完成検査では現物と一致しているかどうかを現場で調べます。
20号タンクなど事前に設備のチェックをしている場合もあるでしょう。この場合は、タンク検査済証(事前に検査したことを示す証拠)を図面と現物でチェックします。
ほかの危険物機器であれば、確認できる情報を申請書類と現物でチェックします。例えば、機器銘板に書いてる情報です。典型例がモーターの情報。モーターの容量・防爆などのチェックをします。
設備配置のチェック
完成検査では設備の配置をチェックします。配置図に設備の位置を特定できる程度の寸法情報が載っています。例えば柱から設備まで縦・横それぞれの寸法が記載されています。
これをコンベックススケールを使って測定します。官庁が直接測ることもあるでしょうが、私の職場では非受検者側が積極的にスケールを当てて測ります。mm単位などでずれがあって、検査官に疑義を持たれるのが嫌なので・・・。
事前チェックを
完成検査で、申請書類と現物が分かってしまうというのは本来はあってはいけないことです。自分で出した書類と自分で工事した現物が違うとなると、その会社がどういう管理をしているのか疑われても当然でしょう。

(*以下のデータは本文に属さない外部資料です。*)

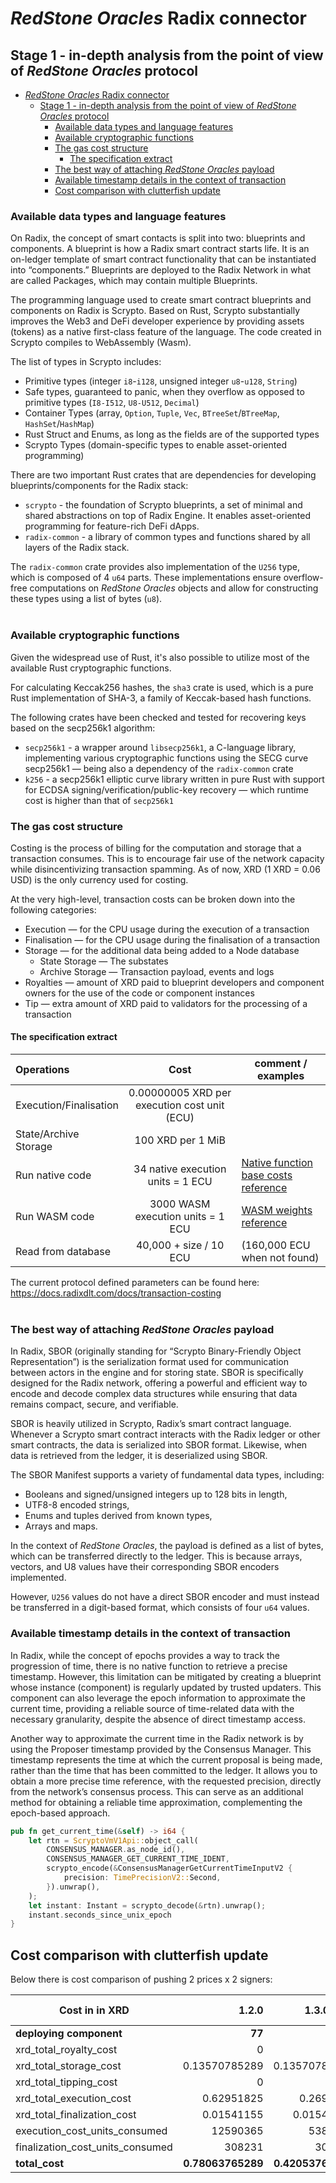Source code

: # *RedStone Oracles* Radix connector

## Stage 1 - in-depth analysis from the point of view of *RedStone Oracles* protocol

<!-- TOC -->

* [*RedStone Oracles* Radix connector](#redstone-oracles-radix-connector)
  * [Stage 1 - in-depth analysis from the point of view of *RedStone
      Oracles* protocol](#stage-1---in-depth-analysis-from-the-point-of-view-of-redstone-oracles-protocol)
    * [Available data types and language features](#available-data-types-and-language-features)
    * [Available cryptographic functions](#available-cryptographic-functions)
    * [The gas cost structure](#the-gas-cost-structure)
      * [The specification extract](#the-specification-extract)
    * [The best way of attaching *RedStone Oracles* payload](#the-best-way-of-attaching-redstone-oracles-payload)
    * [Available timestamp details in the context of transaction](#available-timestamp-details-in-the-context-of-transaction)
    * [Cost comparison with clutterfish update](#cost-comparison-with-clutterfish-update)

<!-- TOC -->

### Available data types and language features

On Radix, the concept of smart contacts is split into two: blueprints and components.
A blueprint is how a Radix smart contract starts life. It is an on-ledger template of smart contract functionality
that can be instantiated into “components.” Blueprints are deployed to the Radix Network in what are called Packages,
which may contain multiple Blueprints.

The programming language used to create smart contract blueprints and components on Radix is Scrypto.
Based on Rust, Scrypto substantially improves the Web3 and DeFi developer experience by providing assets (tokens)
as a native first-class feature of the language. The code created in Scrypto compiles to WebAssembly (Wasm).

The list of types in Scrypto includes:

* Primitive types (integer `i8`-`i128`, unsigned integer `u8`-`u128`, `String`)
* Safe types, guaranteed to panic, when they overflow as opposed to primitive types (`I8-I512`, `U8-U512`, `Decimal`)
* Container Types (array, `Option`, `Tuple`, `Vec`, `BTreeSet`/`BTreeMap`, `HashSet`/`HashMap`)
* Rust Struct and Enums, as long as the fields are of the supported types
* Scrypto Types (domain-specific types to enable asset-oriented programming)

There are two important Rust crates that are dependencies for developing blueprints/components for the Radix stack:

* `scrypto` - the foundation of Scrypto blueprints, a set of minimal and shared abstractions on top of Radix Engine.
  It enables asset-oriented programming for feature-rich DeFi dApps.
* `radix-common` - a library of common types and functions shared by all layers of the Radix stack.

The `radix-common` crate provides also implementation of the `U256` type, which is composed of 4 `u64` parts.
These implementations ensure overflow-free computations on *RedStone Oracles* objects and
allow for constructing these types using a list of bytes (`u8`).
<br />
<br />

### Available cryptographic functions

Given the widespread use of Rust, it's also possible to utilize most of the available Rust cryptographic functions.

For calculating Keccak256 hashes, the `sha3` crate is used, which is a pure Rust implementation of SHA-3, a family of
Keccak-based hash functions.

The following crates have been checked and tested for recovering keys based on the secp256k1 algorithm:

* `secp256k1` - a wrapper around `libsecp256k1`, a C-language library, implementing various cryptographic functions
  using the SECG curve secp256k1 — being also a dependency of the `radix-common` crate
* `k256` - a secp256k1 elliptic curve library written in pure Rust with support for ECDSA
  signing/verification/public-key recovery — which runtime cost is higher than that of `secp256k1`

### The gas cost structure

Costing is the process of billing for the computation and storage that a transaction consumes.
This is to encourage fair use of the network capacity while disincentivizing transaction spamming.
As of now, XRD (1 XRD = 0.06 USD) is the only currency used for costing.

At the very high-level, transaction costs can be broken down into the following categories:

* Execution — for the CPU usage during the execution of a transaction
* Finalisation — for the CPU usage during the finalisation of a transaction
* Storage — for the additional data being added to a Node database
  * State Storage — The substates
  * Archive Storage — Transaction payload, events and logs
* Royalties — amount of XRD paid to blueprint developers and component owners for the use of the code or component
  instances
* Tip — extra amount of XRD paid to validators for the processing of a transaction

#### The specification extract

| Operations             |                     Cost                     | comment / examples                                                                                                                                |
|:-----------------------|:--------------------------------------------:|---------------------------------------------------------------------------------------------------------------------------------------------------|
| Execution/Finalisation | 0.00000005 XRD per execution cost unit (ECU) |                                                                                                                                                   |
| State/Archive Storage  |              100 XRD per 1 MiB               |                                                                                                                                                   |
| Run native code        |      34 native execution units = 1 ECU       | [Native function base costs reference](https://github.com/radixdlt/radixdlt-scrypto/blob/main/radix-engine/assets/native_function_base_costs.csv) |
| Run WASM code          |      3000 WASM execution units = 1 ECU       | [WASM weights reference](https://github.com/radixdlt/radixdlt-scrypto/blob/main/radix-engine/src/vm/wasm/weights.rs)                              |
| Read from database     |           40,000 + size / 10  ECU            | (160,000 ECU when not found)                                                                                                                      |

The current protocol defined parameters can be found here: https://docs.radixdlt.com/docs/transaction-costing
<br />
<br />

### The best way of attaching *RedStone Oracles* payload

In Radix, SBOR (originally standing for “Scrypto Binary-Friendly Object Representation”) is the serialization format
used for communication between actors in the engine and for storing state.
SBOR is specifically designed for the Radix network, offering a powerful and efficient way to encode and decode complex
data structures while ensuring that data remains compact, secure, and verifiable.

SBOR is heavily utilized in Scrypto, Radix’s smart contract language. Whenever a Scrypto smart contract interacts
with the Radix ledger or other smart contracts, the data is serialized into SBOR format.
Likewise, when data is retrieved from the ledger, it is deserialized using SBOR.

The SBOR Manifest supports a variety of fundamental data types, including:

* Booleans and signed/unsigned integers up to 128 bits in length,
* UTF8-8 encoded strings,
* Enums and tuples derived from known types,
* Arrays and maps.

In the context of *RedStone Oracles*, the payload is defined as a list of bytes, which can be transferred directly
to the ledger. This is because arrays, vectors, and U8 values have their corresponding SBOR encoders implemented.

However, `U256` values do not have a direct SBOR encoder and must instead be transferred in a digit-based format,
which consists of four `u64` values.

### Available timestamp details in the context of transaction

In Radix, while the concept of epochs provides a way to track the progression of time, there is no native function
to retrieve a precise timestamp. However, this limitation can be mitigated by creating a blueprint whose instance
(component) is regularly updated by trusted updaters. This component can also leverage the epoch information
to approximate the current time, providing a reliable source of time-related data with the necessary granularity,
despite the absence of direct timestamp access.

Another way to approximate the current time in the Radix network is by using the Proposer timestamp provided
by the Consensus Manager. This timestamp represents the time at which the current proposal is being made,
rather than the time that has been committed to the ledger. It allows you to obtain a more precise time reference,
with the requested precision, directly from the network’s consensus process. This can serve as an additional method
for obtaining a reliable time approximation, complementing the epoch-based approach.

```rust
pub fn get_current_time(&self) -> i64 {
    let rtn = ScryptoVmV1Api::object_call(
        CONSENSUS_MANAGER.as_node_id(),
        CONSENSUS_MANAGER_GET_CURRENT_TIME_IDENT,
        scrypto_encode(&ConsensusManagerGetCurrentTimeInputV2 {
            precision: TimePrecisionV2::Second,
        }).unwrap(),
    );
    let instant: Instant = scrypto_decode(&rtn).unwrap();
    instant.seconds_since_unix_epoch
}
```

## Cost comparison with clutterfish update

Below there is cost comparison of pushing 2 prices x 2 signers:

| Cost in in XRD                   |             1.2.0 |         1.3.0-dev | % Change |          1.3.0 |  % Change |
|----------------------------------|------------------:|------------------:|---------:|---------------:|----------:|
| **deploying component**          |            **77** |            **58** | **-25%** |         **56** | **-3.5%** |
| xrd_total_royalty_cost           |                 0 |                 0 |       0% |              0 |        0% |
| xrd_total_storage_cost           |     0.13570785289 |     0.13570785289 |       0% |  0.12273788241 |      -10% |
| xrd_total_tipping_cost           |                 0 |                 0 |       0% |              0 |        0% |
| xrd_total_execution_cost         |        0.62951825 |         0.2694182 |     -57% |     0.23631415 |      -10% |
| xrd_total_finalization_cost      |        0.01541155 |        0.01541155 |       0% |     0.01541155 |        0% |
| execution_cost_units_consumed    |          12590365 |           5388364 |     -57% |        4726283 |      -10% |
| finalization_cost_units_consumed |            308231 |            308231 |       0% |         308231 |        0% |
| **total_cost**                   | **0.78063765289** | **0.42053760289** | **-46%** | **0,37446358** |  **-11%** |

だからこそ、検査受検直前に申請書類と現物を自主的に確認することが大事です。検査書類の直前差し替えが可能な地域と不可能な地域があります。不可能な地域では後で取り戻しができない工事については、まさにその場でチェックすることが大事です。施工会社に完全に任せられるかどうかという話で、工程を左右するトラブルのもとになります。
参考
最後に
危険物製造所の変更工事における完成検査では、
技術的に正しいかどうか以前に、申請書類どおりの現場になっているかが最重要です。
現場担当者として特に注意すべきポイントは以下です。
- 看板の記載内容が申請書と一致しているか
- P&ID・配管図と現場構成が合っているか
- 機器リスト・銘板情報と現物が一致しているか
- 設備配置寸法が図面どおりか
これらを事前に確認しておくことで、
完成検査での指摘や是正対応を防ぎ、スムーズな生産再開につなげることができます。